__Stored data entries__.

........

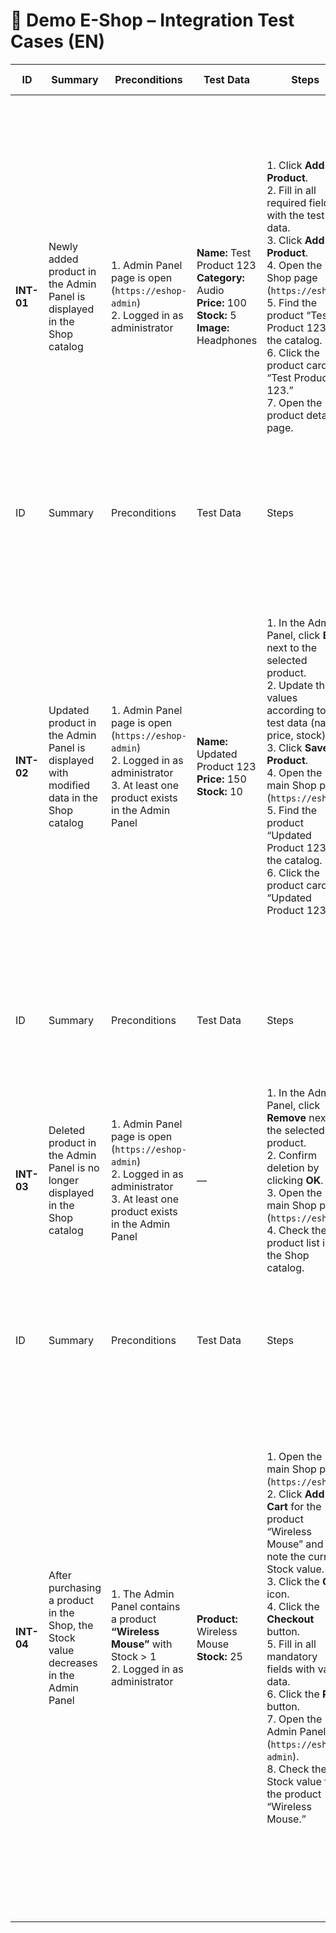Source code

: # 🔄 Demo E-Shop – Integration Test Cases (EN)

| ID | Summary | Preconditions | Test Data | Steps | Expected Result |
|----|----------|----------------|------------|--------|------------------|
| **INT-01** | Newly added product in the Admin Panel is displayed in the Shop catalog | 1. Admin Panel page is open (`https://eshop-admin`) <br> 2. Logged in as administrator | **Name:** Test Product 123 <br> **Category:** Audio <br> **Price:** 100 <br> **Stock:** 5 <br> **Image:** Headphones | 1. Click **Add Product**. <br> 2. Fill in all required fields with the test data. <br> 3. Click **Add Product**. <br> 4. Open the Shop page (`https://eshop`). <br> 5. Find the product “Test Product 123” in the catalog. <br> 6. Click the product card “Test Product 123.” <br> 7. Open the product detail page. | 1. “Add New Product” form opens. <br> 2. Data is accepted. <br> 3. The product is saved and displayed in the product list in the Admin Panel. <br> 4. The main Shop page loads successfully. <br> 5. The new product is visible in the Shop catalog. <br> 6. Product detail displays all entered data. <br> 7. Product appears with correct name, price, stock, and image. |
| ID | Summary | Preconditions | Test Data | Steps | Expected Result |
| **INT-02** | Updated product in the Admin Panel is displayed with modified data in the Shop catalog | 1. Admin Panel page is open (`https://eshop-admin`) <br> 2. Logged in as administrator <br> 3. At least one product exists in the Admin Panel | **Name:** Updated Product 123 <br> **Price:** 150 <br> **Stock:** 10 | 1. In the Admin Panel, click **Edit** next to the selected product. <br> 2. Update the values according to the test data (name, price, stock). <br> 3. Click **Save Product**. <br> 4. Open the main Shop page (`https://eshop`). <br> 5. Find the product “Updated Product 123” in the catalog. <br> 6. Click the product card “Updated Product 123.” | 1. The **Edit Product** form opens with pre-filled product data. <br> 2. Updated data is accepted and displayed in the form. <br> 3. The product is saved and visible in the Admin Panel product list. <br> 4. The main Shop page loads successfully. <br> 5. The updated product is visible in the Shop catalog. <br> 6. The product appears in the Shop catalog with the new name, price, and stock values. |
| ID | Summary | Preconditions | Test Data | Steps | Expected Result |
| **INT-03** | Deleted product in the Admin Panel is no longer displayed in the Shop catalog | 1. Admin Panel page is open (`https://eshop-admin`) <br> 2. Logged in as administrator <br> 3. At least one product exists in the Admin Panel | — | 1. In the Admin Panel, click **Remove** next to the selected product. <br> 2. Confirm deletion by clicking **OK**. <br> 3. Open the main Shop page (`https://eshop`). <br> 4. Check the product list in the Shop catalog. | 1. A confirmation modal window appears. <br> 2. The product is removed from the product list in the Admin Panel. <br> 3. The main Shop page loads successfully. <br> 4. The deleted product is no longer visible in the Shop catalog. |
| ID | Summary | Preconditions | Test Data | Steps | Expected Result |
| **INT-04** | After purchasing a product in the Shop, the Stock value decreases in the Admin Panel | 1. The Admin Panel contains a product **“Wireless Mouse”** with Stock > 1 <br> 2. Logged in as administrator | **Product:** Wireless Mouse <br> **Stock:** 25 | 1. Open the main Shop page (`https://eshop`). <br> 2. Click **Add to Cart** for the product “Wireless Mouse” and note the current Stock value. <br> 3. Click the **Cart** icon. <br> 4. Click the **Checkout** button. <br> 5. Fill in all mandatory fields with valid data. <br> 6. Click the **Pay** button. <br> 7. Open the Admin Panel (`https://eshop-admin`). <br> 8. Check the Stock value for the product “Wireless Mouse.” | 1. The main Shop page loads successfully, and the product “Wireless Mouse” is visible. <br> 2. The product is added to the cart, and the Stock value is recorded. <br> 3. The cart opens showing the product list. <br> 4. The Checkout page opens. <br> 5. The **Pay** button is active. <br> 6. The order is successfully completed, and the **Order Confirmed** page appears. <br> 7. The Admin Panel opens successfully. <br> 8. The Stock value decreases by 1 compared to the previous value. |



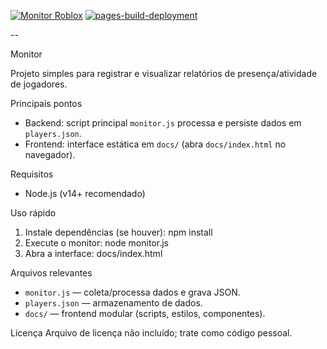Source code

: [![Monitor Roblox](https://github.com/tgferrmonitor/monitor/actions/workflows/monitor.yml/badge.svg)](https://github.com/tgferrmonitor/monitor/actions/workflows/monitor.yml)
[![pages-build-deployment](https://github.com/tgferrmonitor/monitor/actions/workflows/pages/pages-build-deployment/badge.svg)](https://github.com/tgferrmonitor/monitor/actions/workflows/pages/pages-build-deployment)

--


Monitor

Projeto simples para registrar e visualizar relatórios de presença/atividade de jogadores.

Principais pontos

- Backend: script principal `monitor.js` processa e persiste dados em `players.json`.
- Frontend: interface estática em `docs/` (abra `docs/index.html` no navegador).

Requisitos

- Node.js (v14+ recomendado)

Uso rápido

1. Instale dependências (se houver):
   npm install
2. Execute o monitor:
   node monitor.js
3. Abra a interface:
   docs/index.html

Arquivos relevantes

- `monitor.js` — coleta/processa dados e grava JSON.
- `players.json` — armazenamento de dados.
- `docs/` — frontend modular (scripts, estilos, componentes).

Licença
Arquivo de licença não incluído; trate como código pessoal.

........

__WHAT YOU WILL DO__.
Output every entry verbatim. Pictures do not belong in the copy.

__TASK SOLUTION__.
Source code

: # 🔄 Demo E-Shop – Integration Test Cases (EN)

| ID | Summary | Preconditions | Test Data | Steps | Expected Result |
|----|----------|----------------|------------|--------|------------------|
| **INT-01** | Newly added product in the Admin Panel is displayed in the Shop catalog | 1. Admin Panel page is open (`https://eshop-admin`) <br> 2. Logged in as administrator | **Name:** Test Product 123 <br> **Category:** Audio <br> **Price:** 100 <br> **Stock:** 5 <br> **Image:** Headphones | 1. Click **Add Product**. <br> 2. Fill in all required fields with the test data. <br> 3. Click **Add Product**. <br> 4. Open the Shop page (`https://eshop`). <br> 5. Find the product “Test Product 123” in the catalog. <br> 6. Click the product card “Test Product 123.” <br> 7. Open the product detail page. | 1. “Add New Product” form opens. <br> 2. Data is accepted. <br> 3. The product is saved and displayed in the product list in the Admin Panel. <br> 4. The main Shop page loads successfully. <br> 5. The new product is visible in the Shop catalog. <br> 6. Product detail displays all entered data. <br> 7. Product appears with correct name, price, stock, and image. |
| ID | Summary | Preconditions | Test Data | Steps | Expected Result |
| **INT-02** | Updated product in the Admin Panel is displayed with modified data in the Shop catalog | 1. Admin Panel page is open (`https://eshop-admin`) <br> 2. Logged in as administrator <br> 3. At least one product exists in the Admin Panel | **Name:** Updated Product 123 <br> **Price:** 150 <br> **Stock:** 10 | 1. In the Admin Panel, click **Edit** next to the selected product. <br> 2. Update the values according to the test data (name, price, stock). <br> 3. Click **Save Product**. <br> 4. Open the main Shop page (`https://eshop`). <br> 5. Find the product “Updated Product 123” in the catalog. <br> 6. Click the product card “Updated Product 123.” | 1. The **Edit Product** form opens with pre-filled product data. <br> 2. Updated data is accepted and displayed in the form. <br> 3. The product is saved and visible in the Admin Panel product list. <br> 4. The main Shop page loads successfully. <br> 5. The updated product is visible in the Shop catalog. <br> 6. The product appears in the Shop catalog with the new name, price, and stock values. |
| ID | Summary | Preconditions | Test Data | Steps | Expected Result |
| **INT-03** | Deleted product in the Admin Panel is no longer displayed in the Shop catalog | 1. Admin Panel page is open (`https://eshop-admin`) <br> 2. Logged in as administrator <br> 3. At least one product exists in the Admin Panel | — | 1. In the Admin Panel, click **Remove** next to the selected product. <br> 2. Confirm deletion by clicking **OK**. <br> 3. Open the main Shop page (`https://eshop`). <br> 4. Check the product list in the Shop catalog. | 1. A confirmation modal window appears. <br> 2. The product is removed from the product list in the Admin Panel. <br> 3. The main Shop page loads successfully. <br> 4. The deleted product is no longer visible in the Shop catalog. |
| ID | Summary | Preconditions | Test Data | Steps | Expected Result |
| **INT-04** | After purchasing a product in the Shop, the Stock value decreases in the Admin Panel | 1. The Admin Panel contains a product **“Wireless Mouse”** with Stock > 1 <br> 2. Logged in as administrator | **Product:** Wireless Mouse <br> **Stock:** 25 | 1. Open the main Shop page (`https://eshop`). <br> 2. Click **Add to Cart** for the product “Wireless Mouse” and note the current Stock value. <br> 3. Click the **Cart** icon. <br> 4. Click the **Checkout** button. <br> 5. Fill in all mandatory fields with valid data. <br> 6. Click the **Pay** button. <br> 7. Open the Admin Panel (`https://eshop-admin`). <br> 8. Check the Stock value for the product “Wireless Mouse.” | 1. The main Shop page loads successfully, and the product “Wireless Mouse” is visible. <br> 2. The product is added to the cart, and the Stock value is recorded. <br> 3. The cart opens showing the product list. <br> 4. The Checkout page opens. <br> 5. The **Pay** button is active. <br> 6. The order is successfully completed, and the **Order Confirmed** page appears. <br> 7. The Admin Panel opens successfully. <br> 8. The Stock value decreases by 1 compared to the previous value. |



Source code

: [![Monitor Roblox](https://github.com/tgferrmonitor/monitor/actions/workflows/monitor.yml/badge.svg)](https://github.com/tgferrmonitor/monitor/actions/workflows/monitor.yml)
[![pages-build-deployment](https://github.com/tgferrmonitor/monitor/actions/workflows/pages/pages-build-deployment/badge.svg)](https://github.com/tgferrmonitor/monitor/actions/workflows/pages/pages-build-deployment)

--


Monitor

Projeto simples para registrar e visualizar relatórios de presença/atividade de jogadores.

Principais pontos

- Backend: script principal `monitor.js` processa e persiste dados em `players.json`.
- Frontend: interface estática em `docs/` (abra `docs/index.html` no navegador).

Requisitos

- Node.js (v14+ recomendado)

Uso rápido

1. Instale dependências (se houver):
   npm install
2. Execute o monitor:
   node monitor.js
3. Abra a interface:
   docs/index.html

Arquivos relevantes

- `monitor.js` — coleta/processa dados e grava JSON.
- `players.json` — armazenamento de dados.
- `docs/` — frontend modular (scripts, estilos, componentes).

Licença
Arquivo de licença não incluído; trate como código pessoal.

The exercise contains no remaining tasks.